No era suficiente. Ni siquiera se acercaba. «Lo siento muchísimo». Las palabras salieron de mi boca, una tras otra, como si pudieran deshacer la pesadilla que acababa de vivir. Mis labios encontraron su frente, rozando su suave piel. Luego sus mejillas, cálidas y húmedas, no sabía si por las lágrimas o por el cansancio. La besé una y otra vez, incapaz de detenerme, cada beso expresando lo que mis palabras no podían.
«Te tengo», le susurré al oído. «No estás sola.

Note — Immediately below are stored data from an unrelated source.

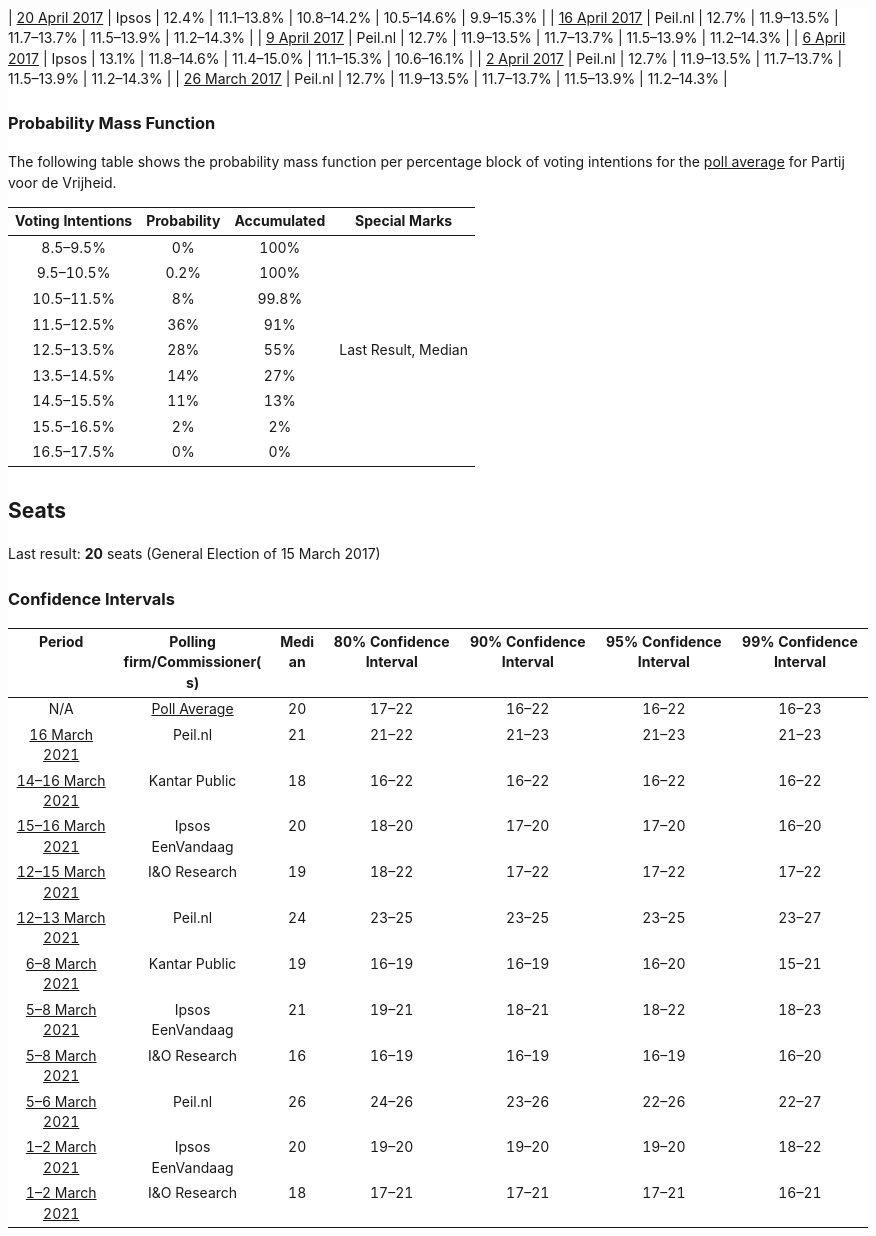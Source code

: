 | [20 April 2017](2017-04-20-Ipsos.html) | Ipsos | 12.4% | 11.1–13.8% | 10.8–14.2% | 10.5–14.6% | 9.9–15.3% |
| [16 April 2017](2017-04-16-Peilnl.html) | Peil.nl | 12.7% | 11.9–13.5% | 11.7–13.7% | 11.5–13.9% | 11.2–14.3% |
| [9 April 2017](2017-04-09-Peilnl.html) | Peil.nl | 12.7% | 11.9–13.5% | 11.7–13.7% | 11.5–13.9% | 11.2–14.3% |
| [6 April 2017](2017-04-06-Ipsos.html) | Ipsos | 13.1% | 11.8–14.6% | 11.4–15.0% | 11.1–15.3% | 10.6–16.1% |
| [2 April 2017](2017-04-02-Peilnl.html) | Peil.nl | 12.7% | 11.9–13.5% | 11.7–13.7% | 11.5–13.9% | 11.2–14.3% |
| [26 March 2017](2017-03-26-Peilnl.html) | Peil.nl | 12.7% | 11.9–13.5% | 11.7–13.7% | 11.5–13.9% | 11.2–14.3% |

### Probability Mass Function

The following table shows the probability mass function per percentage block of voting intentions for the [poll average](average.html) for Partij voor de Vrijheid.

| Voting Intentions | Probability | Accumulated | Special Marks |
|:-----------------:|:-----------:|:-----------:|:-------------:|
| 8.5–9.5% | 0% | 100% |  |
| 9.5–10.5% | 0.2% | 100% |  |
| 10.5–11.5% | 8% | 99.8% |  |
| 11.5–12.5% | 36% | 91% |  |
| 12.5–13.5% | 28% | 55% | Last Result, Median |
| 13.5–14.5% | 14% | 27% |  |
| 14.5–15.5% | 11% | 13% |  |
| 15.5–16.5% | 2% | 2% |  |
| 16.5–17.5% | 0% | 0% |  |


## Seats

Last result: **20** seats (General Election of 15 March 2017)

### Confidence Intervals

| Period     | Polling firm/Commissioner(s) | Median | 80% Confidence Interval | 90% Confidence Interval | 95% Confidence Interval | 99% Confidence Interval |
|:----------:|:----------------:|:------:|:-----------------------:|:-----------------------:|:-----------------------:|:-----------------------:|
| N/A | [Poll Average](average.html) | 20 | 17–22 | 16–22 | 16–22 | 16–23 |
| [16 March 2021](2021-03-16-Peilnl.html) | Peil.nl | 21 | 21–22 | 21–23 | 21–23 | 21–23 |
| [14–16 March 2021](2021-03-16-KantarPublic.html) | Kantar Public | 18 | 16–22 | 16–22 | 16–22 | 16–22 |
| [15–16 March 2021](2021-03-16-Ipsos.html) | Ipsos <br> EenVandaag | 20 | 18–20 | 17–20 | 17–20 | 16–20 |
| [12–15 March 2021](2021-03-15-IOResearch.html) | I&O Research | 19 | 18–22 | 17–22 | 17–22 | 17–22 |
| [12–13 March 2021](2021-03-13-Peilnl.html) | Peil.nl | 24 | 23–25 | 23–25 | 23–25 | 23–27 |
| [6–8 March 2021](2021-03-08-KantarPublic.html) | Kantar Public | 19 | 16–19 | 16–19 | 16–20 | 15–21 |
| [5–8 March 2021](2021-03-08-Ipsos.html) | Ipsos <br> EenVandaag | 21 | 19–21 | 18–21 | 18–22 | 18–23 |
| [5–8 March 2021](2021-03-08-IOResearch.html) | I&O Research | 16 | 16–19 | 16–19 | 16–19 | 16–20 |
| [5–6 March 2021](2021-03-06-Peilnl.html) | Peil.nl | 26 | 24–26 | 23–26 | 22–26 | 22–27 |
| [1–2 March 2021](2021-03-02-Ipsos.html) | Ipsos <br> EenVandaag | 20 | 19–20 | 19–20 | 19–20 | 18–22 |
| [1–2 March 2021](2021-03-02-IOResearch.html) | I&O Research | 18 | 17–21 | 17–21 | 17–21 | 16–21 |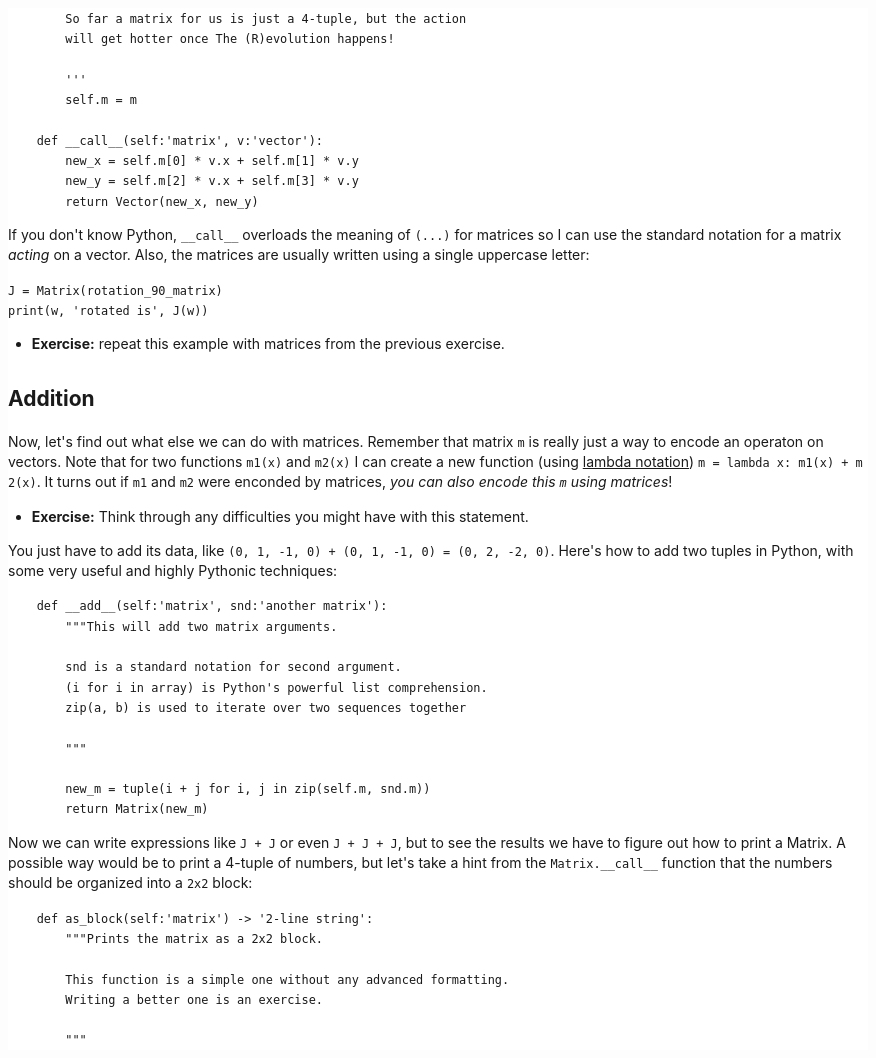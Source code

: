             So far a matrix for us is just a 4-tuple, but the action
            will get hotter once The (R)evolution happens!
            
            '''
            self.m = m

        def __call__(self:'matrix', v:'vector'):
            new_x = self.m[0] * v.x + self.m[1] * v.y
            new_y = self.m[2] * v.x + self.m[3] * v.y
            return Vector(new_x, new_y)


If you don't know Python, `__call__` overloads the meaning of `(...)` for matrices so I can use the standard notation for a matrix *acting* on a vector. Also, the matrices are usually written using a single uppercase letter:

    J = Matrix(rotation_90_matrix)
    print(w, 'rotated is', J(w))

* **Exercise:** repeat this example with matrices from the previous exercise. 


Addition
-

Now, let's find out what else we can do with matrices. Remember that matrix `m` is really just a way to encode an operaton on vectors. Note that for  two functions `m1(x)` and `m2(x)` I can create a new function (using [lambda notation][4]) `m = lambda x: m1(x) + m2(x)`. It turns out if `m1` and `m2` were enconded by matrices, *you can also encode this `m` using matrices*!

* **Exercise:** Think through any difficulties you might have with this statement.

You just have to add its data, like `(0, 1, -1, 0) + (0, 1, -1, 0) = (0, 2, -2, 0)`. Here's how to add two tuples in Python, with some very useful and highly Pythonic techniques:

        def __add__(self:'matrix', snd:'another matrix'):
            """This will add two matrix arguments.
            
            snd is a standard notation for second argument.
            (i for i in array) is Python's powerful list comprehension.
            zip(a, b) is used to iterate over two sequences together
            
            """
            
            new_m = tuple(i + j for i, j in zip(self.m, snd.m))
            return Matrix(new_m)

Now we can write expressions like `J + J` or even `J + J + J`, but to see the results we have to figure out how to print a Matrix. A possible way would be to print a 4-tuple of numbers, but let's take a hint from the `Matrix.__call__` function that the numbers should be organized into a `2x2` block:

        def as_block(self:'matrix') -> '2-line string':
            """Prints the matrix as a 2x2 block.

            This function is a simple one without any advanced formatting.
            Writing a better one is an exercise.
                        
            """


  [1]: http://en.wikipedia.org/wiki/Projective_transformations
  [2]: http://mit.edu/~unknot/www/matrices.py
  [3]: http://en.wikipedia.org/wiki/List_of_undecidable_problems
  [4]: http://en.wikipedia.org/wiki/Lambda_calculus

Ya no».
Le acaricié la nuca con la mano, enredando los dedos en su cabello mientras apoyaba la barbilla sobre su cabeza. Su cuerpo parecía tan pequeño entre mis brazos, tan frágil que me asustaba.
No me importaba quién nos estuviera mirando. Los detectives, los agentes, cualquiera que pasara por allí… Podían mirar todo lo que quisieran. No importaba. Lo único que me importaba era ella, allí de pie, en mis brazos, temblando, pero manteniéndose firme. Ya no tenía por qué hacerlo. No iba a dejar que cargara con ese peso sola. Nunca más.
Sin pensarlo, la cogí en brazos y la llevé hacia la salida. El detective no dijo ni una palabra, solo observó cómo la sacaba de la comisaría y la llevaba a mi coche. Sin embargo, no me atreví a decir mucho más. El alivio de saber que había salido de esa celda era suficiente por ahora.
En cuanto entramos en el coche, busqué en mi bolso y saqué el teléfono para llamar a mi abogado. Contestó al segundo tono.